[Records from a data collection]
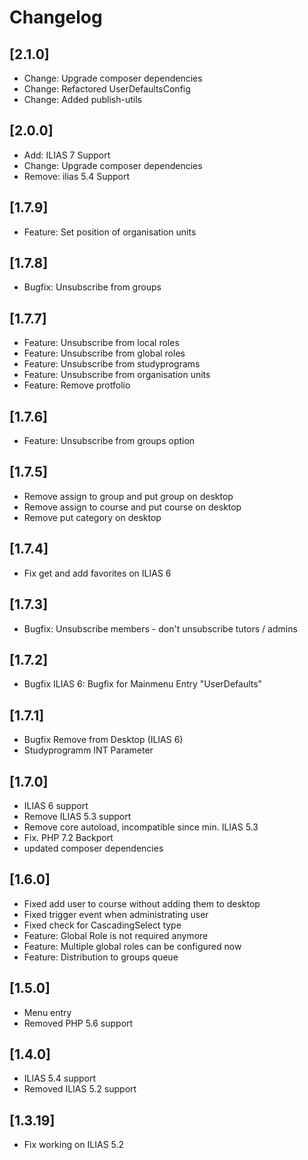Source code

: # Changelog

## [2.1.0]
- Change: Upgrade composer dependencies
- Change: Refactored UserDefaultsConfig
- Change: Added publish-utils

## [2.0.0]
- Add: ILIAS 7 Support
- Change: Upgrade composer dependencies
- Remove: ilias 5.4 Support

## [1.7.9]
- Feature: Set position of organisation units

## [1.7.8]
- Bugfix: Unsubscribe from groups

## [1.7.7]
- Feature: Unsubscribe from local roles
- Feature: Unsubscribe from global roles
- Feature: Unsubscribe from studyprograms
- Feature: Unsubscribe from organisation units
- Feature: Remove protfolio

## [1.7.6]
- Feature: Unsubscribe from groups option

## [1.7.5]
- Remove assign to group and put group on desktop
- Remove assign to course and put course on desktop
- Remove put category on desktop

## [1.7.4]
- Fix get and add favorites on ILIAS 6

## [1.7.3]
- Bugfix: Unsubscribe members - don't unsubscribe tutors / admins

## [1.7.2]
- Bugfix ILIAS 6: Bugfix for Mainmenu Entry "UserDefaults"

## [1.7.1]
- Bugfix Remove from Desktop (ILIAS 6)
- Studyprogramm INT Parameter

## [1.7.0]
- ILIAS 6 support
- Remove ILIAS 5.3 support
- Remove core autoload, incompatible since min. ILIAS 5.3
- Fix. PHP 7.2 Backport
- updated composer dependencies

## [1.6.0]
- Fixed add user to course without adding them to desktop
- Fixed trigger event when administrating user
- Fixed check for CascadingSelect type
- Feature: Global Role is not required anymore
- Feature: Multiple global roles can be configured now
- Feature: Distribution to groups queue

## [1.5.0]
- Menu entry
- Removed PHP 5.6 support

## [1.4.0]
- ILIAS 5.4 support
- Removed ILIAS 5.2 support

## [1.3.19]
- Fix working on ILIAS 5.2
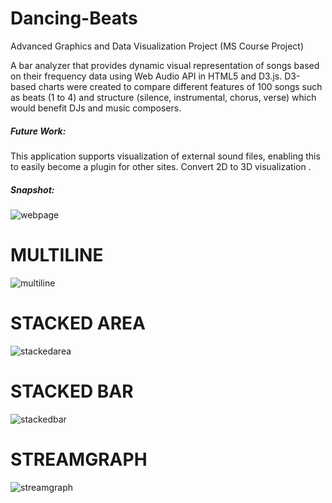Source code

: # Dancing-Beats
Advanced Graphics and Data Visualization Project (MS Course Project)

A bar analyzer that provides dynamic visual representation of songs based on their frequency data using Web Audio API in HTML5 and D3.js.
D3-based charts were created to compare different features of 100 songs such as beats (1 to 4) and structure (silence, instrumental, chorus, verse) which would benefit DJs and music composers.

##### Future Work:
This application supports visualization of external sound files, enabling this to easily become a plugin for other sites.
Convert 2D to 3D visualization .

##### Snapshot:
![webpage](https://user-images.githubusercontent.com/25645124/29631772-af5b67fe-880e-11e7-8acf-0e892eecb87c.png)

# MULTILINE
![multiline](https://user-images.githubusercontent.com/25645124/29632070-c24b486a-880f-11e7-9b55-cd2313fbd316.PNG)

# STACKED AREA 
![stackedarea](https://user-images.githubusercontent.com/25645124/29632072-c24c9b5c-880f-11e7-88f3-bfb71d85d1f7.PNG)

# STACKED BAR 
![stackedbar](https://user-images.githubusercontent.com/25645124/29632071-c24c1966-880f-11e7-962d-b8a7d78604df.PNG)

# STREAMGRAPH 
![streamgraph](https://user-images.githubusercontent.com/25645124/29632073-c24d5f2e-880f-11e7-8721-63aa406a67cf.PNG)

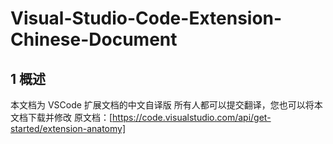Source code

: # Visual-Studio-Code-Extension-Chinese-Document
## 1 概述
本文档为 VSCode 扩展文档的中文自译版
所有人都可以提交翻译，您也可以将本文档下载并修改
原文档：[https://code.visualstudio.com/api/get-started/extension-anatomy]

## Work to complete
Pictures aside, give the data again exactly as it appears.

## The completed task
Source code

: # Changelog

## [2.1.0]
- Change: Upgrade composer dependencies
- Change: Refactored UserDefaultsConfig
- Change: Added publish-utils

## [2.0.0]
- Add: ILIAS 7 Support
- Change: Upgrade composer dependencies
- Remove: ilias 5.4 Support

## [1.7.9]
- Feature: Set position of organisation units

## [1.7.8]
- Bugfix: Unsubscribe from groups

## [1.7.7]
- Feature: Unsubscribe from local roles
- Feature: Unsubscribe from global roles
- Feature: Unsubscribe from studyprograms
- Feature: Unsubscribe from organisation units
- Feature: Remove protfolio

## [1.7.6]
- Feature: Unsubscribe from groups option

## [1.7.5]
- Remove assign to group and put group on desktop
- Remove assign to course and put course on desktop
- Remove put category on desktop

## [1.7.4]
- Fix get and add favorites on ILIAS 6

## [1.7.3]
- Bugfix: Unsubscribe members - don't unsubscribe tutors / admins

## [1.7.2]
- Bugfix ILIAS 6: Bugfix for Mainmenu Entry "UserDefaults"

## [1.7.1]
- Bugfix Remove from Desktop (ILIAS 6)
- Studyprogramm INT Parameter

## [1.7.0]
- ILIAS 6 support
- Remove ILIAS 5.3 support
- Remove core autoload, incompatible since min. ILIAS 5.3
- Fix. PHP 7.2 Backport
- updated composer dependencies

## [1.6.0]
- Fixed add user to course without adding them to desktop
- Fixed trigger event when administrating user
- Fixed check for CascadingSelect type
- Feature: Global Role is not required anymore
- Feature: Multiple global roles can be configured now
- Feature: Distribution to groups queue

## [1.5.0]
- Menu entry
- Removed PHP 5.6 support

## [1.4.0]
- ILIAS 5.4 support
- Removed ILIAS 5.2 support

## [1.3.19]
- Fix working on ILIAS 5.2
Source code

: # Dancing-Beats
Advanced Graphics and Data Visualization Project (MS Course Project)

A bar analyzer that provides dynamic visual representation of songs based on their frequency data using Web Audio API in HTML5 and D3.js.
D3-based charts were created to compare different features of 100 songs such as beats (1 to 4) and structure (silence, instrumental, chorus, verse) which would benefit DJs and music composers.

##### Future Work:
This application supports visualization of external sound files, enabling this to easily become a plugin for other sites.
Convert 2D to 3D visualization .

##### Snapshot:
![webpage](https://user-images.githubusercontent.com/25645124/29631772-af5b67fe-880e-11e7-8acf-0e892eecb87c.png)

# MULTILINE
![multiline](https://user-images.githubusercontent.com/25645124/29632070-c24b486a-880f-11e7-9b55-cd2313fbd316.PNG)

# STACKED AREA 
![stackedarea](https://user-images.githubusercontent.com/25645124/29632072-c24c9b5c-880f-11e7-88f3-bfb71d85d1f7.PNG)

# STACKED BAR 
![stackedbar](https://user-images.githubusercontent.com/25645124/29632071-c24c1966-880f-11e7-962d-b8a7d78604df.PNG)

# STREAMGRAPH 
![streamgraph](https://user-images.githubusercontent.com/25645124/29632073-c24d5f2e-880f-11e7-8721-63aa406a67cf.PNG)

Source code

: # Visual-Studio-Code-Extension-Chinese-Document
## 1 概述
本文档为 VSCode 扩展文档的中文自译版
所有人都可以提交翻译，您也可以将本文档下载并修改
原文档：[https://code.visualstudio.com/api/get-started/extension-anatomy]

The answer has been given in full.